Is noise figure dependent on input noise power?

Question

I was reading about Noise Figure on Wikipedia (https://en.wikipedia.org/wiki/Noise_figure). There, I saw the following definition:

The noise factor is thus the ratio of actual output noise to that which would remain if the device itself did not introduce noise, or the ratio of input SNR to output SNR.

where noise figure is $10\log_{10} \text{(Noise Factor)}$.

That arises a question in me.

If Noise Figure is given for an amplifier as a constant (for example Noise-Figure=$5.5$dB), since amplifier noise is additive (i.e. its power adds up to the input noise power), then the amplifier noise must be dependent on input noise power, which contradicts with my intuition.

As an example, is an amplifier has gain of $1$ (i.e. no amplification, no attenuation) with a NF of $5.5$dB, it preserves the input signal power, in a sense that $$P_{\text{out}}=G\cdot P_{\text{in}}=P_{\text{in}}$$and $$\sigma^2_{\text{noise,out}}{=G\cdot\sigma^2_{\text{noise,in}}+\sigma^2_{\text{amplifier}}\\=\sigma^2_{\text{noise,in}}+\sigma^2_{\text{amplifier}}}$$ hence $$\text{Noise Factor}={\sigma^2_{\text{noise,out}}\over \sigma^2_{\text{noise,in}}}=1+{\sigma^2_{\text{amplifier}}\over \sigma^2_{\text{noise,in}}}=10^{0.55}=3.55$$and $$\sigma^2_{\text{amplifier}}=2.55\sigma^2_{\text{noise,in}}\qquad\qquad(!!)$$

However, we know that Noise Figure is highly used in practice. Where is my mistake in understanding it?

Answer 1

To answer your question, Noise Figure is the amount of noise that would be added referenced to the input of the amplifier assuming no prior noise amplification has been provided in a properly matched system. This equates to a change in the SNR of the output relative to the SNR of the input, and the input noise level with no other gain would be typically referred to as the "thermal noise floor".

So given that, and to your example, if the gain of the amplifier was 1 (0 dB) and the noise figure was 5.5 dB, then in this case the signal out would be equal to the signal in (gain = 1) but the noise out would be 5.5 dB higher than the signal in. (and hence if you follow SNR out vs SNR in you see that this would hold).

To further demonstrate, consider if the amplifier had a gain of 10 dB with the same 5.5 dB Noise Figure. Here the signal out would be 10 dB higher than the signal in, but the noise out would be 15.5 dB higher than the noise in.

Now to further demonstrate noise figure, consider the same case with adding a noise free 10 dB gain amplifier in front of our noisy 5.5 dB NF amplifier: At the input to the noisy amp the signal will be 10 dB higher and the noise will be 10 dB higher relative to the thermal noise floor. Our noisy amp adds +5.5 dB of noise relative to the thermal noise floor, so referenced to the noisy amp input according to this noise figure model, in this case, the total noise will be:

$10Log(10^{10/10}+10^{5.5/10}) = 11.32$ dB above the thermal noise floor.

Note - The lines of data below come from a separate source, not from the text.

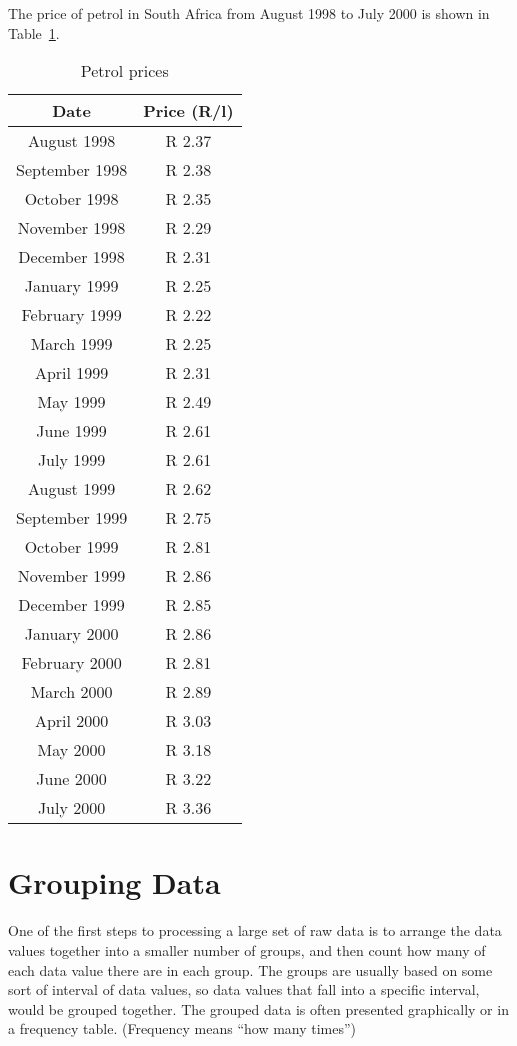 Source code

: \documentclass[10pt,a4paper,titlepage,twoside,openright]{report}
\begin{document}
The price of petrol in South Africa from August 1998 to July 2000 is shown in Table~\ref{tab:mdat:s:dataset5}.

\begin{table}[htb!]
\begin{center}
\caption{Petrol prices}
\label{tab:mdat:s:dataset5}
\begin{tabular}{|c|c|}\hline
Date & Price (R/l)\\\hline\hline
August 1998 & R 2.37\\\hline
September 1998 & R 2.38\\\hline
October 1998 & R 2.35\\\hline
November 1998 & R 2.29\\\hline
December 1998 & R 2.31\\\hline
January 1999 & R 2.25\\\hline
February 1999 & R 2.22\\\hline
March 1999 & R 2.25\\\hline
April 1999 & R 2.31\\\hline
May 1999 & R 2.49\\\hline
June 1999 & R 2.61\\\hline
July 1999 & R 2.61\\\hline
August 1999 & R 2.62\\\hline
September 1999 & R 2.75\\\hline
October 1999 & R 2.81\\\hline
November 1999 & R 2.86\\\hline
December 1999 & R 2.85\\\hline
January 2000 & R 2.86\\\hline
February 2000 & R 2.81\\\hline
March 2000 & R 2.89\\\hline
April 2000 & R 3.03\\\hline
May 2000 & R 3.18\\\hline
June 2000 & R 3.22\\\hline
July 2000 & R 3.36\\\hline
\end{tabular}
\end{center}
\end{table}

\section{Grouping Data}
One of the first steps to processing a large set of raw data is to arrange the data values together into a smaller number of groups, and then count how many of each data value there are in each group. The groups are usually based on some sort of interval of data values, so data values that fall into a specific interval, would be grouped together. The grouped data is often presented graphically or in a frequency table. (Frequency means ``how many times'')
\end{document}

While the signal will be 10 dB above the input signal level at this point.

(Note this isn't the actual level that would be measured at the input of course but is the "input referenced" noise as measured at the output of the amplifier--as the noise is added in the amplification process).

At the output of our noisy amp, due to its +10 dB gain, the signal will be an additional 10 dB higher, as well as the noise, resulting in a final noise output level that is 21.32 dB above the thermal noise floor. The total change in signal level was +20 dB, while the total change in noise level was +21.32 dB. The change is SNR was therefore only 1.32 dB. This is the Cascaded Noise Figure showing how a prior lower noise amplifier can reduce the overall noise figure of the system. The actual formula for this is given below, but following the details above helps give the background of how this works. The bottom line is that the noise figure is the additional noise that is added referred to the input of the device relative to the thermal noise floor. Increasing signal and noise prior can swamp out this additional added noise later.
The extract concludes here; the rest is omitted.